From this you can see a nice UI summary of the various host and node states in combination with indices and the ability to peek down into the general data structure.


nginx Proxy:

My nginx configuration: default.conf. This is just to manage external access to the various components within this docker cluster as they’re initially just on an internal bridge within your host system.
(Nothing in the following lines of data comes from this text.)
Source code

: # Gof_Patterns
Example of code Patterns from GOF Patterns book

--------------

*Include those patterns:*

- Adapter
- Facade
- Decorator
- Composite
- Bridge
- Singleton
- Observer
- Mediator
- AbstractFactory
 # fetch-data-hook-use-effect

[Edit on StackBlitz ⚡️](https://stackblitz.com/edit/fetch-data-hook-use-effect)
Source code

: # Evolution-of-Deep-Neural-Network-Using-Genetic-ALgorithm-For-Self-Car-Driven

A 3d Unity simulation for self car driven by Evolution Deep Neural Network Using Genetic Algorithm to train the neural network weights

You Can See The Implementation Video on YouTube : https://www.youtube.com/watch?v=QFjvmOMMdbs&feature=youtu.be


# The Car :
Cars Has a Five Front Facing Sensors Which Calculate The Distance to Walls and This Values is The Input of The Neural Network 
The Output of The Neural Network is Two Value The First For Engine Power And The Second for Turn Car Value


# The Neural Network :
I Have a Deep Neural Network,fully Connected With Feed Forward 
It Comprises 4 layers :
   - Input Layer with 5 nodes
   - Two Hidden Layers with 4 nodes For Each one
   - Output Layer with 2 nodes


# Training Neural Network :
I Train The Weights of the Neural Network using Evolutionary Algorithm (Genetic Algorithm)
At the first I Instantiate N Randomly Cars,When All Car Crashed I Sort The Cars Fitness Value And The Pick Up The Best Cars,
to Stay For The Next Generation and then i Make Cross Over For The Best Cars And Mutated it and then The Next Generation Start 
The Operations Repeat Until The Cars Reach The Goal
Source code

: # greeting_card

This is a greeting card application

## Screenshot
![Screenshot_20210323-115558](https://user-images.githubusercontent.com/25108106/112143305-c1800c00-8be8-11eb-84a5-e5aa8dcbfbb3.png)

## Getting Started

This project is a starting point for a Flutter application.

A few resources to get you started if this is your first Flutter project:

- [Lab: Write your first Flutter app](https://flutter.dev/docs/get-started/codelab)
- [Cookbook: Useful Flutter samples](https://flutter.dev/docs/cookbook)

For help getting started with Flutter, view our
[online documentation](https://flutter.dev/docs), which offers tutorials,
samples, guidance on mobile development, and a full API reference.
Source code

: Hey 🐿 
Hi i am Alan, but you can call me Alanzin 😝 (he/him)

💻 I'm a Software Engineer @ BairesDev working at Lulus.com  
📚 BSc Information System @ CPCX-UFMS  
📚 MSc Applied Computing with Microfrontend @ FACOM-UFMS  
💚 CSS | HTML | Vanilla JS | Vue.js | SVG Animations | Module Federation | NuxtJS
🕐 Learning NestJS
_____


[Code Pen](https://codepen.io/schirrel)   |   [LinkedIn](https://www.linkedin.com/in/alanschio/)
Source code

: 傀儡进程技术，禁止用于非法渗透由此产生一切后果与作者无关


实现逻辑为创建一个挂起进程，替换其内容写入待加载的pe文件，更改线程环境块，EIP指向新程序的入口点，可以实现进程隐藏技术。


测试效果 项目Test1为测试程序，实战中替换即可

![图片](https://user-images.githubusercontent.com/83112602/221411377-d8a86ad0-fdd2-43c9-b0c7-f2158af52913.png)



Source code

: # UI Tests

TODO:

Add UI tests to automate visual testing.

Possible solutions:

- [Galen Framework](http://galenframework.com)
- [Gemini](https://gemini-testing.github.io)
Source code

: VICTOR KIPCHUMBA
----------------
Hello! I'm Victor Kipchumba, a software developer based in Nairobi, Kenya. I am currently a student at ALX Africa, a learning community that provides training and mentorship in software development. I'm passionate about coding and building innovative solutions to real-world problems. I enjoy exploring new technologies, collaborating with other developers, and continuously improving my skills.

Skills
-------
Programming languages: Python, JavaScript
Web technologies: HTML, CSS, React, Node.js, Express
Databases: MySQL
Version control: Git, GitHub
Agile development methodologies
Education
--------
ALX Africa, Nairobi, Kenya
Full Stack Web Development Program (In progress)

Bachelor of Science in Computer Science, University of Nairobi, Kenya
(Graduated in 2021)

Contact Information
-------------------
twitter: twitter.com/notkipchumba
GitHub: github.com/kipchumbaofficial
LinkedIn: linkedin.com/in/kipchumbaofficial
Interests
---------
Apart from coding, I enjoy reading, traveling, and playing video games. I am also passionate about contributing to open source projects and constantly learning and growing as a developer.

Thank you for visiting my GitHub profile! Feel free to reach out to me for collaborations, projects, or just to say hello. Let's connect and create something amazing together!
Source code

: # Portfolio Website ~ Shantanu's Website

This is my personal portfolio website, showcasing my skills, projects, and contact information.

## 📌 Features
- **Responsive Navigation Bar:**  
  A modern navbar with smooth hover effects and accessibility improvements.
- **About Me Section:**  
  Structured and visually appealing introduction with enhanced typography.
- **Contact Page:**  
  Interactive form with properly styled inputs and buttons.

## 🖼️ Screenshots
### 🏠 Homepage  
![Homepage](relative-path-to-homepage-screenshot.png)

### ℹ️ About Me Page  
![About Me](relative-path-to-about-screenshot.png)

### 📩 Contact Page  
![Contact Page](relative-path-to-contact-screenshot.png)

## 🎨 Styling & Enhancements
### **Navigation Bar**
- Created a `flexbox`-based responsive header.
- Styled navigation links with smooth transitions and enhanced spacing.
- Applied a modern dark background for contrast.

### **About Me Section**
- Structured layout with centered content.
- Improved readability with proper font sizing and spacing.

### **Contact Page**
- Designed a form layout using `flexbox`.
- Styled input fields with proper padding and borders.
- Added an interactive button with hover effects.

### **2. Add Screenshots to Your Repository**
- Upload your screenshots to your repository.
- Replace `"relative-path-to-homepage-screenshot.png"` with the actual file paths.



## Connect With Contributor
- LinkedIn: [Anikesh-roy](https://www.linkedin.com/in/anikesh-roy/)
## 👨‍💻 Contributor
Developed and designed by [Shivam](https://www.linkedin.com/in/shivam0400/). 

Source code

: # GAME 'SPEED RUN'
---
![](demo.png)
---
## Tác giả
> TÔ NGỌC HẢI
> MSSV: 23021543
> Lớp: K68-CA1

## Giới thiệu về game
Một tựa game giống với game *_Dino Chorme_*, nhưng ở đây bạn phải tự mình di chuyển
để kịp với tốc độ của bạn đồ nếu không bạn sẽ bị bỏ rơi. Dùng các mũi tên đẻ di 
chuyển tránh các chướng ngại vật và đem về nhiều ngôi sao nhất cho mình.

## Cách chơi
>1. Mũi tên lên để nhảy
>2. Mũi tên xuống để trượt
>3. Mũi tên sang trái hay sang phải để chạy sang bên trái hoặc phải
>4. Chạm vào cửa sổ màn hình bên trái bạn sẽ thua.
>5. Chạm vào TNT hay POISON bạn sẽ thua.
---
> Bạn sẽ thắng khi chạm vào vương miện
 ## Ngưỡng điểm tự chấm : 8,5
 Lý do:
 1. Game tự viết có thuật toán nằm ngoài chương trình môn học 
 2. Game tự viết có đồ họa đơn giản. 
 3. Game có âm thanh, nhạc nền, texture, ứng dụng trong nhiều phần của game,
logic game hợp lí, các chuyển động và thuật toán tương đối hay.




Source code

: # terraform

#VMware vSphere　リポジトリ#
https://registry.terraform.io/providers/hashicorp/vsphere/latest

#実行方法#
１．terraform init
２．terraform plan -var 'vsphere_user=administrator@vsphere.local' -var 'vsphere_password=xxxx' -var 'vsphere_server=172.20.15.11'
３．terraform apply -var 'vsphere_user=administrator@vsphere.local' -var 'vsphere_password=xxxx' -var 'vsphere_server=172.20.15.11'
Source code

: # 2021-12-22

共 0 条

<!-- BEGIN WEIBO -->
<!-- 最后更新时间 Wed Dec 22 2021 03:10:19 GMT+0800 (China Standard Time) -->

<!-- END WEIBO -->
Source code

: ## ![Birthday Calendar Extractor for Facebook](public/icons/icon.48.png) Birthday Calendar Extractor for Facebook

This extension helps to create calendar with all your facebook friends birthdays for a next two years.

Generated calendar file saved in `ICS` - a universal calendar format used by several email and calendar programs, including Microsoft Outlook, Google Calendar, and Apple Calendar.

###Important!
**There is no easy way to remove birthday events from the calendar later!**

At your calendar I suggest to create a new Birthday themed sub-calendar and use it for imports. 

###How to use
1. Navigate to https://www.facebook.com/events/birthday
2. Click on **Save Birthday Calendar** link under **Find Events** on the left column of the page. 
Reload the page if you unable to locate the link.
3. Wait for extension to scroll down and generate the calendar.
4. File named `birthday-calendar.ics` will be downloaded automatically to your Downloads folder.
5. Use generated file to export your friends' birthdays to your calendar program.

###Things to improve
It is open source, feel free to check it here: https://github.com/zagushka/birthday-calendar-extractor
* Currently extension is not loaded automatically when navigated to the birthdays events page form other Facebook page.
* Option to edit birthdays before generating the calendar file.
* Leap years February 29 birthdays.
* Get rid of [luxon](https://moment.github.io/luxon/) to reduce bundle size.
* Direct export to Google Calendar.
default.conf (click to expand)
server {
    listen 80 default_server;
    server_name _;
    return 301 https://$host$request_uri;
}

server {
  listen 8080;
  server_name HOSTNAME;
  client_max_body_size 1024m;
  location / {
    proxy_set_header Host $host;
    proxy_set_header X-Real-IP $remote_addr;
    proxy_set_header Authorization $http_authorization;
    proxy_pass_header Authorization;
    proxy_pass http://os-gui:8080;
  }
}

server {
  listen 9600;
  server_name HOSTNAME;
  client_max_body_size 1024m;
  location / {
    proxy_set_header Host $host;
    proxy_set_header X-Real-IP $remote_addr;
    proxy_set_header Authorization $http_authorization;
    proxy_pass_header Authorization;
    proxy_pass http://os01:9600;
  }
}

server {
  listen 9200 ssl;
  server_name HOSTNAME;
  ssl_certificate /etc/nginx/certs/HOSTNAME/cert.pem;
  ssl_certificate_key /etc/nginx/certs/HOSTNAME/key.pem;
  ssl_protocols       TLSv1 TLSv1.1 TLSv1.2;
  ssl_ciphers         HIGH:!aNULL:!MD5;
  ssl_trusted_certificate /etc/nginx/certs/HOSTNAME/root.pem;
  ssl_stapling on;
  ssl_stapling_verify on;
  client_max_body_size 1024m;
  location / {
    proxy_set_header Host $host;
    proxy_set_header X-Real-IP $remote_addr;
    proxy_set_header Authorization $http_authorization;
    proxy_pass_header Authorization;
    proxy_pass https://os01:9200;
  }
}

server {
  listen 443 ssl;
  server_name HOSTNAME;
  ssl_certificate /etc/nginx/certs/HOSTNAME/cert.pem;
  ssl_certificate_key /etc/nginx/certs/HOSTNAME/key.pem;
  ssl_protocols       TLSv1 TLSv1.1 TLSv1.2;
  ssl_ciphers         HIGH:!aNULL:!MD5;
  ssl_trusted_certificate /etc/nginx/certs/HOSTNAME/root.pem;
  ssl_stapling on;
  ssl_stapling_verify on;
  client_max_body_size 1024m;
  location / {
    proxy_set_header Host $host;
    proxy_set_header X-Real-IP $remote_addr;
    proxy_set_header Authorization $http_authorization;
    proxy_pass_header Authorization;
    proxy_pass http://dashboards:5601;
  }
}

This example shows how nginx can be used to control external access to the internal cluster based on whatever ssl permissions are most applicable.


Results:

The end result of this is a 1-node opensearch cluster which is accessible via https on :9200 with it’s performance monitoring on :9600.
The opensearch-dashboards is also accessible via the normal https endpoints on your system.

With dark-mode enabled you will get something like the following after logging in with your browser 🙂

At some point in the future I’ll document how to expand this. How I’m using opensearch/dashboards and the various tools I’m plugging in and how.